Please test the parallel mark-region collector for SBCL

or, working with fire and steel banks

SBCL 2.3.8 has a new parallel mark-region collector which you might like to test. This is a brief guide on what to expect, and how to check said expectations.

If you just want to play with the new collector, bear in mind it currently only works on x86-64/Linux, x86-64/macOS and x86-64/OpenBSD (the last thanks to Sebastien Marie).

Theory of operation

A tracing garbage collector knows where the garbage is sometimes. It knows this because it knows where the garbage isn't. By tracing where the live objects are from where they aren't¹, it obtains a live set. The old and new collectors use different algorithms to implement this idea.

A copying collector, such as that used by the current SBCL collector (gencgc) does so by copying objects reachable from variables to a newspace, then copying all objects reachable from objects in newspace, and discarding the oldspace which now only contains dead objects. (This is slightly complicated by generational garbage collection, which I'll explain later.)

A mark-region collector, such as the one I'd appreciate if you tested, identifies live objects by associating a mark bit with every object and every region of memory. It recursively visits and sets both the mark bits of every object referenced from every marked object and the mark bit for the regions containing the object, and then lets every unmarked region be reused.
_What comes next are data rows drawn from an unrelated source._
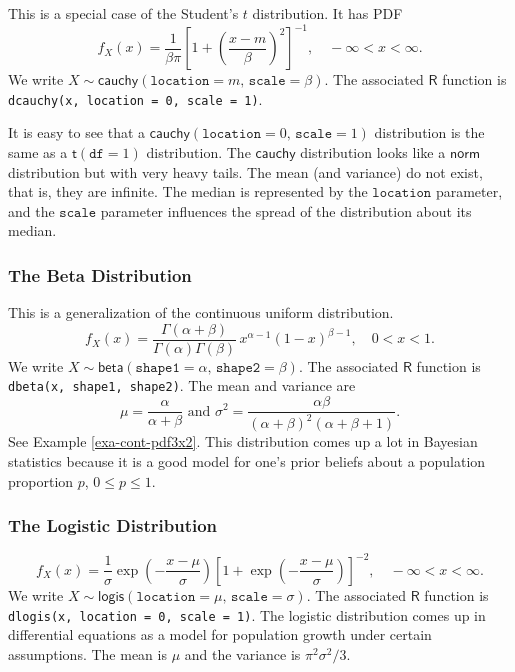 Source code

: This is a special case of the Student's \(t\) distribution. It has PDF
\begin{equation}
f_{X}(x) = \frac{1}{\beta\pi} \left[ 1+\left( \frac{x-m}{\beta} \right)^{2} \right]^{-1},\quad -\infty < x < \infty.
\end{equation}
We write \(X \sim \mathsf{cauchy}(\mathtt{location} =
m,\,\mathtt{scale} = \beta)\). The associated \(\mathsf{R}\) function
is \texttt{dcauchy(x, location = 0, scale = 1)}.

It is easy to see that a \(\mathsf{cauchy}(\mathtt{location} =
0,\,\mathtt{scale} = 1)\) distribution is the same as a
\(\mathsf{t}(\mathtt{df}=1)\) distribution. The \(\mathsf{cauchy}\)
distribution looks like a \(\mathsf{norm}\) distribution but with very
heavy tails. The mean (and variance) do not exist, that is, they are
infinite. The median is represented by the \(\mathtt{location}\)
parameter, and the \(\mathtt{scale}\) parameter influences the spread
of the distribution about its median.

\subsubsection{The Beta Distribution}
\label{sec-6-5-3-2}

This is a generalization of the continuous uniform distribution.
\begin{equation}
f_{X}(x)=\frac{\Gamma(\alpha+\beta)}{\Gamma(\alpha)\Gamma(\beta)}\, x^{\alpha-1}(1-x)^{\beta-1},\quad 0 < x < 1.
\end{equation}
We write
\(X\sim\mathsf{beta}(\mathtt{shape1}=\alpha,\,\mathtt{shape2}=\beta)\). The
associated \(\mathsf{R}\) function is \texttt{dbeta(x, shape1, shape2)}. The
mean and variance are
\begin{equation} 
\mu=\frac{\alpha}{\alpha+\beta}\mbox{ and }\sigma^{2}=\frac{\alpha\beta}{\left(\alpha+\beta\right)^{2}\left(\alpha+\beta+1\right)}.
\end{equation}
See Example \ref{exa-cont-pdf3x2}. This distribution comes up a lot in Bayesian
statistics because it is a good model for one's prior beliefs about a
population proportion \(p\), \(0\leq p\leq1\).

\subsubsection{The Logistic Distribution}
\label{sec-6-5-3-3}

\begin{equation}
f_{X}(x)=\frac{1}{\sigma}\exp\left(-\frac{x-\mu}{\sigma}\right)\left[1+\exp\left(-\frac{x-\mu}{\sigma}\right)\right]^{-2},\quad -\infty < x < \infty.
\end{equation}
We write
\(X\sim\mathsf{logis}(\mathtt{location}=\mu,\,\mathtt{scale}=\sigma)\). The
associated \(\mathsf{R}\) function is \texttt{dlogis(x, location = 0, scale =
1)}. The logistic distribution comes up in differential equations as a
model for population growth under certain assumptions. The mean is
\(\mu\) and the variance is \(\pi^{2}\sigma^{2}/3\).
The collector needs to compact in order to deal with regions which are only partly occupied by live objects, but it only needs to compact part of the heap, and only needs to compact infrequently.

The collectors in SBCL are also generational: they focus on collecting newer objects more often, because newer objects tend to be shorter lived, and so reclaiming them is usually more effective. Lisp code must record where references from old objects to new objects (might) reside, in order for the collector to correctly collect just the new objects. The implementations also must deal with conservative references: the SBCL compiler does not inform the collector of what registers and what parts of the stack have references rather than 64-bit integers and double-floats, which must not be mistaken for references. The ELS paper goes further in depth in implementation, but was written before I implemented compaction.

What to expect

If you keep lots of objects live, you hopefully will find that tracing those objects is faster, and the mark-region GC will run faster. If you don't keep lots of objects live, the mark-region GC might not run faster. It might run slower, as only the mark-region GC has to sweep regions, and scavenging where old objects reference new objects can be slower when old objects are more fragmented.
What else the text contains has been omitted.